La très grande majorité des chinois, les 800 millions qui ne
font pas partie de la nouvelle classe moyenne, paie peu de chose. C'est le reflet de leurs bas salaires, qui
permettent à nos consommateurs d'acheter chez nous des produits très bon marché
fabriqués en Chine. D'autant que les boites occidentales qui font fabriquer
leurs produits ici, veillent à ce que les coûts ne soient pas trop élevés, ce
qui maintient des horaires élevés, des conditions de travail discutables, des
revenus plus que modestes. Les syndicats
en France parlent de dumping social. Ce
n'est pas faux, sauf que c'est un choix consensuel de la chaine qui va du producteur
au consommateur. Il y a cinquante ans, on aurait parlé de colonialisme,
d'exploitation des peuples colonisés.
Aujourd'hui, on parle parfois aussi de néocolonialisme, mais c'est un
discours marqué de gauche ou d'extrême gauche.
Mais sur le fond, il y a une profonde dissymétrie entre des
pays riches, où les niveaux de prix et de revenus moyens sont élevés, et des
pays plus pauvres, où les niveaux de salaires sont bas mais où le cout de la
vie aussi est bas. Les bas salaires en Chine sont bas, mais cela est en partie
compensé par un coût de la vie bas. Si la Chine fait du dumping via ses bas
salaires, les pays riches font du
dumping négatif en distribuant à leurs citoyens des revenus qui leur permettent
de s'acheter le travail des plus pauvres.
Il me semble que cette question est peu discutée. Il va en
effet de soi pour tout le monde (presque?) que les pays pauvres doivent
augmenter leurs salaires, mais la proposition contraire, baisser les salaires
des riches, en abaissant en même temps l'ensemble du système de prix dans
lesquels ils sont immergés, aurait autant de sens. Sens éthique bien sûr, car
la mise en pratique n'aurait rien de très évident, hors crises mondiales absolument
majeures.
Si on sent peu la pauvreté dans la ville, tellement les gens
sont industrieux et semblent toujours trouver à travailler pour gagner leur
vie, sûrement chichement, on rencontre des mendiants, peu nombreux pour des
européens, mais assis par terre avec une sébile devant eux: des jeunes gens et
des vieux. L'indifférence des passants est un autre aspect de la mondialisation
!
Il faut aussi dire deux mots du dépaysement culturel, donc
jouer au touriste:
- · la beauté des caractères chinois, qui ressemblent un peu aux kanji japonais, ce qui permet de deviner ce qu'ils signifient, et qui décore le jour… et la nuit.

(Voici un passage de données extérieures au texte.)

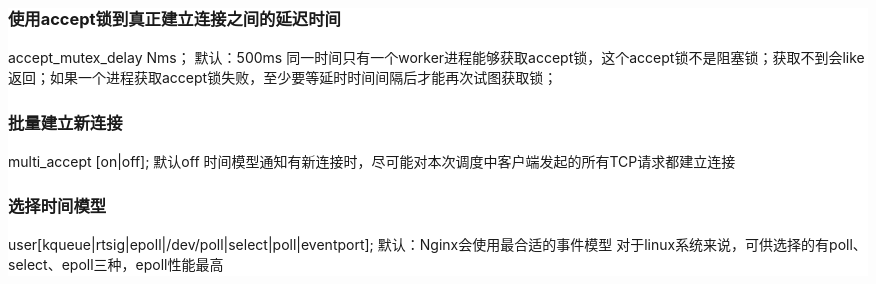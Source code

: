 ### 使用accept锁到真正建立连接之间的延迟时间
accept_mutex_delay Nms；
默认：500ms
同一时间只有一个worker进程能够获取accept锁，这个accept锁不是阻塞锁；获取不到会like返回；如果一个进程获取accept锁失败，至少要等延时时间间隔后才能再次试图获取锁；
### 批量建立新连接
multi_accept [on|off];
默认off
时间模型通知有新连接时，尽可能对本次调度中客户端发起的所有TCP请求都建立连接
### 选择时间模型
user[kqueue|rtsig|epoll|/dev/poll|select|poll|eventport];
默认：Nginx会使用最合适的事件模型
对于linux系统来说，可供选择的有poll、select、epoll三种，epoll性能最高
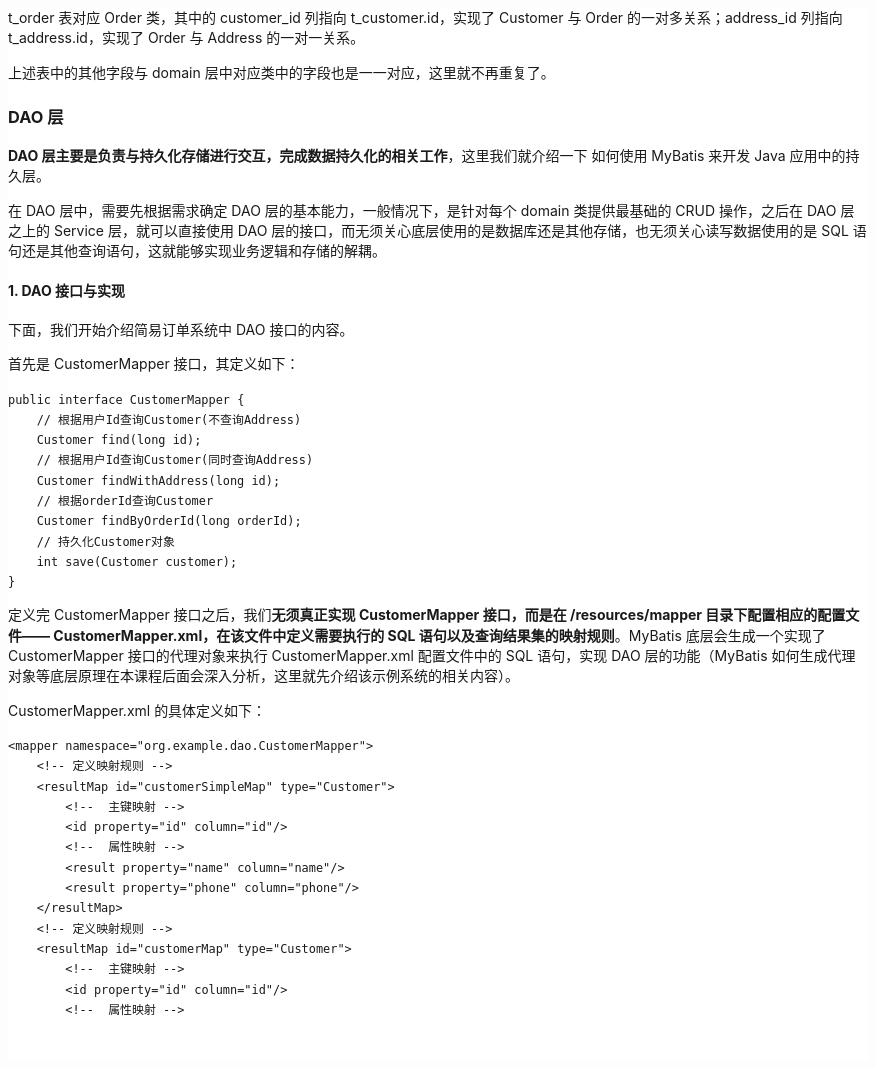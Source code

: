 <p data-nodeid="11550">t_order 表对应 Order 类，其中的 customer_id 列指向 t_customer.id，实现了 Customer 与 Order 的一对多关系；address_id 列指向 t_address.id，实现了 Order 与 Address 的一对一关系。</p>
</li>
</ul>
<p data-nodeid="11551">上述表中的其他字段与 domain 层中对应类中的字段也是一一对应，这里就不再重复了。</p>
<h3 data-nodeid="11552">DAO 层</h3>
<p data-nodeid="11553"><strong data-nodeid="11734">DAO 层主要是负责与持久化存储进行交互，完成数据持久化的相关工作</strong>，这里我们就介绍一下 如何使用 MyBatis 来开发 Java 应用中的持久层。</p>
<p data-nodeid="11554">在 DAO 层中，需要先根据需求确定 DAO 层的基本能力，一般情况下，是针对每个 domain 类提供最基础的 CRUD 操作，之后在 DAO 层之上的 Service 层，就可以直接使用 DAO 层的接口，而无须关心底层使用的是数据库还是其他存储，也无须关心读写数据使用的是 SQL 语句还是其他查询语句，这就能够实现业务逻辑和存储的解耦。</p>
<h4 data-nodeid="11555">1. DAO 接口与实现</h4>
<p data-nodeid="11556">下面，我们开始介绍简易订单系统中 DAO 接口的内容。</p>
<p data-nodeid="11557">首先是 CustomerMapper 接口，其定义如下：</p>
<pre class="lang-java" data-nodeid="11558"><code data-language="java"><span class="hljs-keyword">public</span> <span class="hljs-class"><span class="hljs-keyword">interface</span> <span class="hljs-title">CustomerMapper</span> </span>{
&nbsp; &nbsp; <span class="hljs-comment">// 根据用户Id查询Customer(不查询Address)</span>
&nbsp; &nbsp; <span class="hljs-function">Customer <span class="hljs-title">find</span><span class="hljs-params">(<span class="hljs-keyword">long</span> id)</span></span>;
&nbsp; &nbsp; <span class="hljs-comment">// 根据用户Id查询Customer(同时查询Address)</span>
&nbsp; &nbsp; <span class="hljs-function">Customer <span class="hljs-title">findWithAddress</span><span class="hljs-params">(<span class="hljs-keyword">long</span> id)</span></span>;
&nbsp; &nbsp; <span class="hljs-comment">// 根据orderId查询Customer</span>
&nbsp; &nbsp; <span class="hljs-function">Customer <span class="hljs-title">findByOrderId</span><span class="hljs-params">(<span class="hljs-keyword">long</span> orderId)</span></span>;
&nbsp; &nbsp; <span class="hljs-comment">// 持久化Customer对象</span>
&nbsp; &nbsp; <span class="hljs-function"><span class="hljs-keyword">int</span> <span class="hljs-title">save</span><span class="hljs-params">(Customer customer)</span></span>;
}
</code></pre>
<p data-nodeid="11559">定义完 CustomerMapper 接口之后，我们<strong data-nodeid="11746">无须真正实现 CustomerMapper 接口，而是在 /resources/mapper 目录下配置相应的配置文件—— CustomerMapper.xml，在该文件中定义需要执行的 SQL 语句以及查询结果集的映射规则</strong>。MyBatis 底层会生成一个实现了 CustomerMapper 接口的代理对象来执行 CustomerMapper.xml 配置文件中的 SQL 语句，实现 DAO 层的功能（MyBatis 如何生成代理对象等底层原理在本课程后面会深入分析，这里就先介绍该示例系统的相关内容）。</p>
<p data-nodeid="11560">CustomerMapper.xml 的具体定义如下：</p>
<pre class="lang-js" data-nodeid="11561"><code data-language="js">&lt;mapper namespace=<span class="hljs-string">"org.example.dao.CustomerMapper"</span>&gt;
&nbsp; &nbsp; &lt;!-- 定义映射规则 --&gt;
&nbsp; &nbsp; <span class="xml"><span class="hljs-tag">&lt;<span class="hljs-name">resultMap</span> <span class="hljs-attr">id</span>=<span class="hljs-string">"customerSimpleMap"</span> <span class="hljs-attr">type</span>=<span class="hljs-string">"Customer"</span>&gt;</span>
&nbsp; &nbsp; &nbsp; &nbsp; <span class="hljs-comment">&lt;!--&nbsp; 主键映射 --&gt;</span>
&nbsp; &nbsp; &nbsp; &nbsp; <span class="hljs-tag">&lt;<span class="hljs-name">id</span> <span class="hljs-attr">property</span>=<span class="hljs-string">"id"</span> <span class="hljs-attr">column</span>=<span class="hljs-string">"id"</span>/&gt;</span>
&nbsp; &nbsp; &nbsp; &nbsp; <span class="hljs-comment">&lt;!--&nbsp; 属性映射 --&gt;</span>
&nbsp; &nbsp; &nbsp; &nbsp; <span class="hljs-tag">&lt;<span class="hljs-name">result</span> <span class="hljs-attr">property</span>=<span class="hljs-string">"name"</span> <span class="hljs-attr">column</span>=<span class="hljs-string">"name"</span>/&gt;</span>
&nbsp; &nbsp; &nbsp; &nbsp; <span class="hljs-tag">&lt;<span class="hljs-name">result</span> <span class="hljs-attr">property</span>=<span class="hljs-string">"phone"</span> <span class="hljs-attr">column</span>=<span class="hljs-string">"phone"</span>/&gt;</span>
&nbsp; &nbsp; <span class="hljs-tag">&lt;/<span class="hljs-name">resultMap</span>&gt;</span></span>
&nbsp; &nbsp; &lt;!-- 定义映射规则 --&gt;
&nbsp; &nbsp; <span class="xml"><span class="hljs-tag">&lt;<span class="hljs-name">resultMap</span> <span class="hljs-attr">id</span>=<span class="hljs-string">"customerMap"</span> <span class="hljs-attr">type</span>=<span class="hljs-string">"Customer"</span>&gt;</span>
&nbsp; &nbsp; &nbsp; &nbsp; <span class="hljs-comment">&lt;!--&nbsp; 主键映射 --&gt;</span>
&nbsp; &nbsp; &nbsp; &nbsp; <span class="hljs-tag">&lt;<span class="hljs-name">id</span> <span class="hljs-attr">property</span>=<span class="hljs-string">"id"</span> <span class="hljs-attr">column</span>=<span class="hljs-string">"id"</span>/&gt;</span>
&nbsp; &nbsp; &nbsp; &nbsp; <span class="hljs-comment">&lt;!--&nbsp; 属性映射 --&gt;</span>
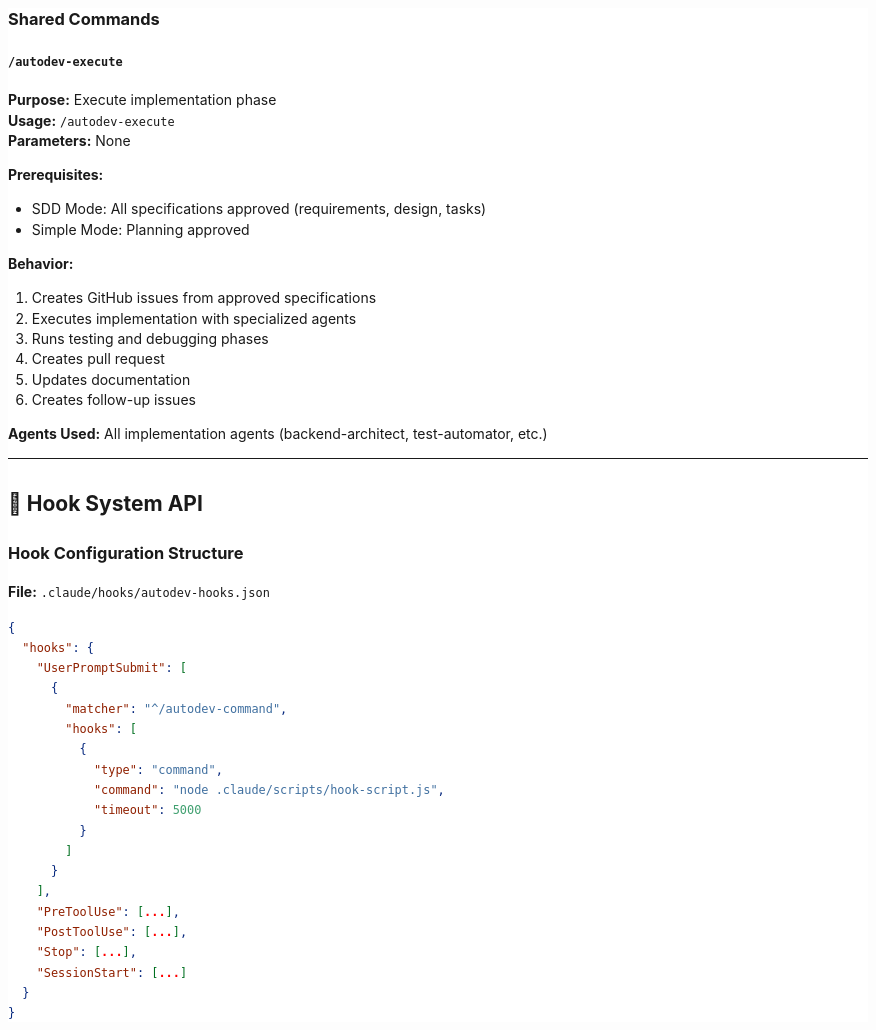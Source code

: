 
### **Shared Commands**

#### `/autodev-execute`
**Purpose:** Execute implementation phase  
**Usage:** `/autodev-execute`  
**Parameters:** None

**Prerequisites:**
- SDD Mode: All specifications approved (requirements, design, tasks)
- Simple Mode: Planning approved

**Behavior:**
1. Creates GitHub issues from approved specifications
2. Executes implementation with specialized agents
3. Runs testing and debugging phases
4. Creates pull request
5. Updates documentation
6. Creates follow-up issues

**Agents Used:** All implementation agents (backend-architect, test-automator, etc.)

---

## 🔗 **Hook System API**

### **Hook Configuration Structure**

**File:** `.claude/hooks/autodev-hooks.json`

```json
{
  "hooks": {
    "UserPromptSubmit": [
      {
        "matcher": "^/autodev-command",
        "hooks": [
          {
            "type": "command",
            "command": "node .claude/scripts/hook-script.js",
            "timeout": 5000
          }
        ]
      }
    ],
    "PreToolUse": [...],
    "PostToolUse": [...],
    "Stop": [...],
    "SessionStart": [...]
  }
}
```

- · les quelques traces d'histoire que la croissance urbaine n'ont pas effacées, comme les fortifications qui entourent encore le cœur de la ville. On les parcoure en vélo. Les étrangers paient l'entrée beaucoup plus cher que les chinois, autre trace d'une double monnaie, comme ce dont rêve Chevènement pour les pays européens.
- · et les mausolées des empereurs, dans leur démesure, où le souverain Qin Shi Huang (秦始皇; 259 – 210 AJC) de la dynastie des Qin est enterré avec son armée, des milliers de fantassins de terre cuite et les cavaliers avec leurs chevaux ou les cochers avec attelages et chariots. Le même empereur qui a construit la muraille de Chine (en fait en a unifié des fragments préexistants), unifié la pays pour la première, d'où son surnom de "premier empereur", tout en réalisant des autodafés et autres atrocités contre les savants. La Chine moderne est fière de ce lointain passé, qu'elle fait sien en y lisant l'origine de la nation chinoise il y a 22 siècles – un concept difficile à comprendre quand on est européen et qu'on a vu les nations acquérir de la consistance beaucoup plus récemment et après des évolutions complexes. On ne déclare pas en Europe que l'origine de l'union européenne en tant que nation, qu'elle n'est pas complètement, est l'empire romain, ou les royaumes celtes ou les villes grecques… même si on y lit les origines de la "civilisation" européenne, au moins de sa culture - terme moins ambigu.